When the slate-coloured juncos come from their nesting grounds far over the Canadian border, look also for flocks of tree sparrows in fields and door yards, where crab grass, amaranth and fox tail grass, among other pestiferous weeds, are most abundant. I do not know how Professor Beal of the Department of Agriculture, arrived at his conclusions, but he estimates that in a single state—Iowa—the tree sparrows alone destroy eight hundred and seventy-five tons of noxious weed seeds every winter. Then how incalculably great must be our debt to the entire sparrow tribe!

Tree sparrows welcome other winter birds to their friendly flocks that glean a comfortable living from the weed stalks protruding from the snow. Their cheerful, soft, jingling notes have been likened by Mr. Chapman to "sparkling frost crystals turned to music."

WHITE-THROATED SPARROW
Called also: Peabody-bird; Canada Sparrow

"What's in a name?" Our English cousins over the border are quite sure they hear this sparrow sing the praises of Swee-e-et Can-a-da, Can-a-da, Can-a-da-ah, while the [{121}] New Englanders think the bird distinctly says, I-I-Pea-body, Pea-bod-y, Pea-bod-y-I, extolling the name of one of their first families. You may amuse yourself by fitting whatever words you like to the well-marked metre of the clear, high-pitched, plaintive, sweet song of twelve notes. Learn to imitate it and you will be able to whistle up any white-throat within reach of your voice in the Adirondacks, the White Mountains, or the deep, cool woods of Maine, throughout the summer, although the majority of these hardy sparrows nest on the northern side of the Canadian border. Our hot weather they cannot abide. When there is a keen breath of frost in the air and the hedgerows and thickets in the United States are taking on glorious autumnal tints, listen for the white-throated migrants conversing with sharp chink call-notes that sound like the ring of a marble-cutter's chisel.

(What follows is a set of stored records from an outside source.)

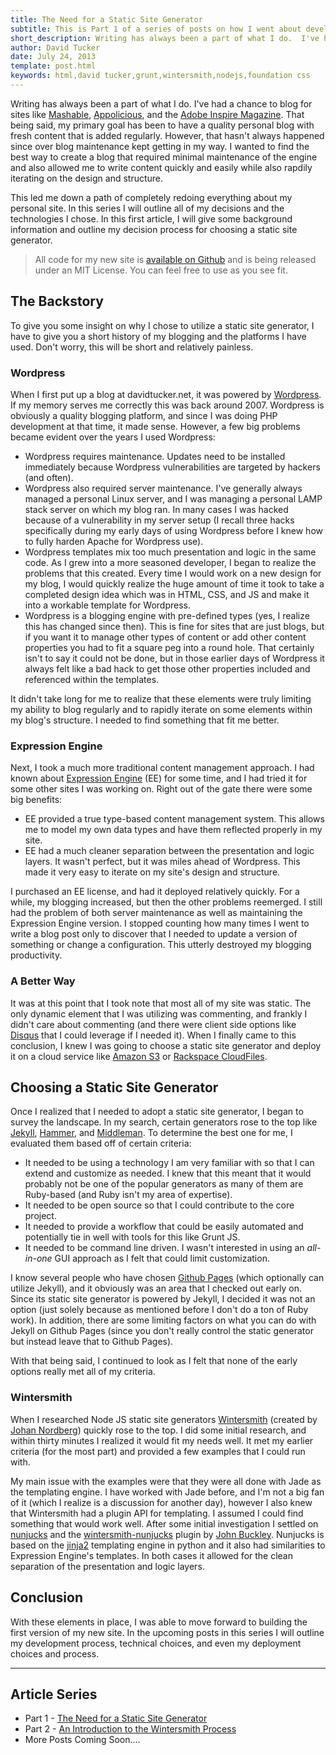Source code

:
 ```yaml
---
title: The Need for a Static Site Generator
subtitle: This is Part 1 of a series of posts on how I went about developing my new site and the technology, reasoning, and lessons behind it. See <a href="#seriesListing">entire series listing</a>.
short_description: Writing has always been a part of what I do.  I've had a chance to blog for sites like Mashable, Appolicious, and InsideRIA, but my main goal has been to have a quality personal blog.  However, that hasn't always happened since the technical side kept getting in my way.  I wanted to find the best way to create a blog that required minimal maintenance of the engine and also allowed me to write content quickly and easily while also rapdily iterating on the design and structure.
author: David Tucker
date: July 24, 2013
template: post.html
keywords: html,david tucker,grunt,wintersmith,nodejs,foundation css
---
```


Writing has always been a part of what I do.  I've had a chance to blog for sites like <a href="http://mashable.com/" target="_blank">Mashable</a>, <a href="http://www.appolicious.com/" target="_blank">Appolicious</a>, and the <a href="http://www.adobe.com/inspire.html" target="_blank">Adobe Inspire Magazine</a>.  That being said, my primary goal has been to have a quality personal blog with fresh content that is added regularly.  However, that hasn't always happened since over blog maintenance kept getting in my way.  I wanted to find the best way to create a blog that required minimal maintenance of the engine and also allowed me to write content quickly and easily while also rapdily iterating on the design and structure.  

This led me down a path of completely redoing everything about my personal site.  In this series I will outline all of my decisions and the technologies I chose.  In this first article, I will give some background information and outline my decision process for choosing a static site generator.  

> All code for my new site is <a href="https://github.com/davidtucker/davidtucker-blog" target="_blank">available on Github</a> and is being released under an MIT License.  You can feel free to use as you see fit.

## The Backstory

To give you some insight on why I chose to utilize a static site generator, I have to give you a short history of my blogging and the platforms I have used.  Don't worry, this will be short and relatively painless.

### Wordpress

When I first put up a blog at davidtucker.net, it was powered by <a href="http://wordpress.org/" target="_blank">Wordpress</a>.  If my memory serves me correctly this was back around 2007.  Wordpress is obviously a quality blogging platform, and since I was doing PHP development at that time, it made sense.  However, a few big problems became evident over the years I used Wordpress:

* Wordpress requires maintenance.  Updates need to be installed immediately because Wordpress vulnerabilities are targeted by hackers (and often).
* Wordpress also required server maintenance.  I've generally always managed a personal Linux server, and I was managing a personal LAMP stack server on which my blog ran.  In many cases I was hacked because of a vulnerability in my server setup (I recall three hacks specifically during my early days of using Wordpress before I knew how to fully harden Apache for Wordpress use).
* Wordpress templates mix too much presentation and logic in the same code.  As I grew into a more seasoned developer, I began to realize the problems that this created.  Every time I would work on a new design for my blog, I would quickly realize the huge amount of time it took to take a completed design idea which was in HTML, CSS, and JS and make it into a workable template for Wordpress.
* Wordpress is a blogging engine with pre-defined types (yes, I realize this has changed since then).  This is fine for sites that are just blogs, but if you want it to manage other types of content or add other content properties you had to fit a square peg into a round hole.  That certainly isn't to say it could not be done, but in those earlier days of Wordpress it always felt like a bad hack to get those other properties included and referenced within the templates.

It didn't take long for me to realize that these elements were truly limiting my ability to blog regularly and to rapidly iterate on some elements within my blog's structure.  I needed to find something that fit me better.

### Expression Engine

Next, I took a much more traditional content management approach.  I had known about <a href="http://ellislab.com/expressionengine" target="_blank">Expression Engine</a> (EE) for some time, and I had tried it for some other sites I was working on.   Right out of the gate there were some big benefits:

* EE provided a true type-based content management system.  This allows me to model my own data types and have them reflected properly in my site.
* EE had a much cleaner separation between the presentation and logic layers.  It wasn't perfect, but it was miles ahead of Wordpress.  This made it very easy to iterate on my site's design and structure.

I purchased an EE license, and had it deployed relatively quickly.  For a while, my blogging increased, but then the other problems reemerged.  I still had the problem of both server maintenance as well as maintaining the Expression Engine version.  I stopped counting how many times I went to write a blog post only to discover that I needed to update a version of something or change a configuration.  This utterly destroyed my blogging productivity.

### A Better Way

It was at this point that I took note that most all of my site was static.  The only dynamic element that I was utilizing was commenting, and frankly I didn't care about commenting (and there were client side options like <a href="http://disqus.com/" target="_blank">Disqus</a> that I could leverage if I needed it).  When I finally came to this conclusion, I knew I was going to choose a static site generator and deploy it on a cloud service like <a href="http://aws.amazon.com/s3/" target="_blank">Amazon S3</a> or <a href="http://www.rackspace.com/cloud/files/" target="_blank">Rackspace CloudFiles</a>.

## Choosing a Static Site Generator

Once I realized that I needed to adopt a static site generator, I began to survey the landscape.  In my search, certain generators rose to the top like <a href="http://jekyllrb.com/" target="_blank">Jekyll</a>, <a href="http://hammerformac.com/" target="_blank">Hammer</a>, and <a href="http://middlemanapp.com/" target="_blank">Middleman</a>.  To determine the best one for me, I evaluated them based off of certain criteria:

* It needed to be using a technology I am very familiar with so that I can extend and customize as needed.  I knew that this meant that it would probably not be one of the popular generators as many of them are Ruby-based (and Ruby isn't my area of expertise).
* It needed to be open source so that I could contribute to the core project.
* It needed to provide a workflow that could be easily automated and potentially tie in well with tools for this like Grunt JS.
* It needed to be command line driven.  I wasn't interested in using an _all-in-one_ GUI approach as I felt that could limit customization.

I know several people who have chosen <a href="http://pages.github.com/" target="_blank">Github Pages</a> (which optionally can utilize Jekyll), and it obviously was an area that I checked out early on.  Since its static site generator is powered by Jekyll, I decided it was not an option (just solely because as mentioned before I don't do a ton of Ruby work).  In addition, there are some limiting factors on what you can do with Jekyll on Github Pages (since you don't really control the static generator but instead leave that to Github Pages).

With that being said, I continued to look as I felt that none of the early options really met all of my criteria.

### Wintersmith

When I researched Node JS static site generators <a href="https://github.com/jnordberg/wintersmith" target="_blank">Wintersmith</a> (created by <a href="https://github.com/jnordberg" target="_blank">Johan Nordberg</a>) quickly rose to the top.  I did some initial research, and within thirty minutes I realized it would fit my needs well.  It met my earlier criteria (for the most part) and provided a few examples that I could run with.

My main issue with the examples were that they were all done with Jade as the templating engine.  I have worked with Jade before, and I'm not a big fan of it (which I realize is a discussion for another day), however I also knew that Wintersmith had a plugin API for templating.  I assumed I could find something that would work well.  After some initial investigation I settled on <a href="http://nunjucks.jlongster.com/" target="_blank">nunjucks</a> and the <a href="https://github.com/jbuck/wintersmith-nunjucks" target="_blank">wintersmith-nunjucks</a> plugin by <a href="https://github.com/jbuck" target="_blank">John Buckley</a>.  Nunjucks is based on the <a href="http://jinja.pocoo.org/" target="_blank">jinja2</a> templating engine in python and it also had similarities to Expression Engine's templates.   In both cases it allowed for the clean separation of the presentation and logic layers.  

## Conclusion

With these elements in place, I was able to move forward to building the first version of my new site.  In the upcoming posts in this series I will outline my development process, technical choices, and even my deployment choices and process.

---
<a name="seriesListing"></a>
## Article Series

* Part 1 - [The Need for a Static Site Generator](/articles/move-to-static-site-generator/)
* Part 2 - [An Introduction to the Wintersmith Process](/articles/introduction-to-wintersmith/)
* More Posts Coming Soon....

During the autumn and spring migrations, when these birds are likely to give us the semi-annual pleasure of coming closer about our homes, with other members of their sociable tribe, you will see that the white-throat is a slightly larger and more distinguished bird than the English sparrow, and that he wears a white patch above his plain, gray breast. Except the white-crowned sparrow, who wears a black and white-striped soldier cap on his head, [{122}] and who sometimes travels in migrating flocks with his cousins, the white-throated sparrow is the handsomest member of his plain tribe.

FOX SPARROW

Do you imagine because he is called the fox sparrow that this bird has four legs, or that he wears a brush instead of feathers for a tail, or that he makes sly visits to the chicken yard after dark? When you see his rusty, reddish-brown coat you guess that the foxy colour of it is alone responsible for his name. His light breast is heavily streaked and spotted with brown, somewhat like a thrush's, and as he is the largest and reddest of the sparrows, it is not at all difficult to identify him.

In the autumn, when the juncos come into the United States from Canada, small flocks of their fox sparrow cousins, that have spent the summer from the St. Lawrence region and Manitoba northward to Alaska, may also be expected. They are often seen in the junco's company among the damp thickets and weeds, along the roadsides and in stalky fields bounded by woodland. The fox sparrow loves to scratch among the dead leaves for insects trying to hide there, quite as well as if he were a chicken or a towhee or an oven-bird who kick up the [{123}] leaves and earth rubbish after his vigorous manner.

From Virginia southward, the people know the fox sparrow only as a winter resident. Before he leaves them in the spring, he begins to practise the clear, rich, ringing song, which fairly startles one with pleasure the first time it is heard.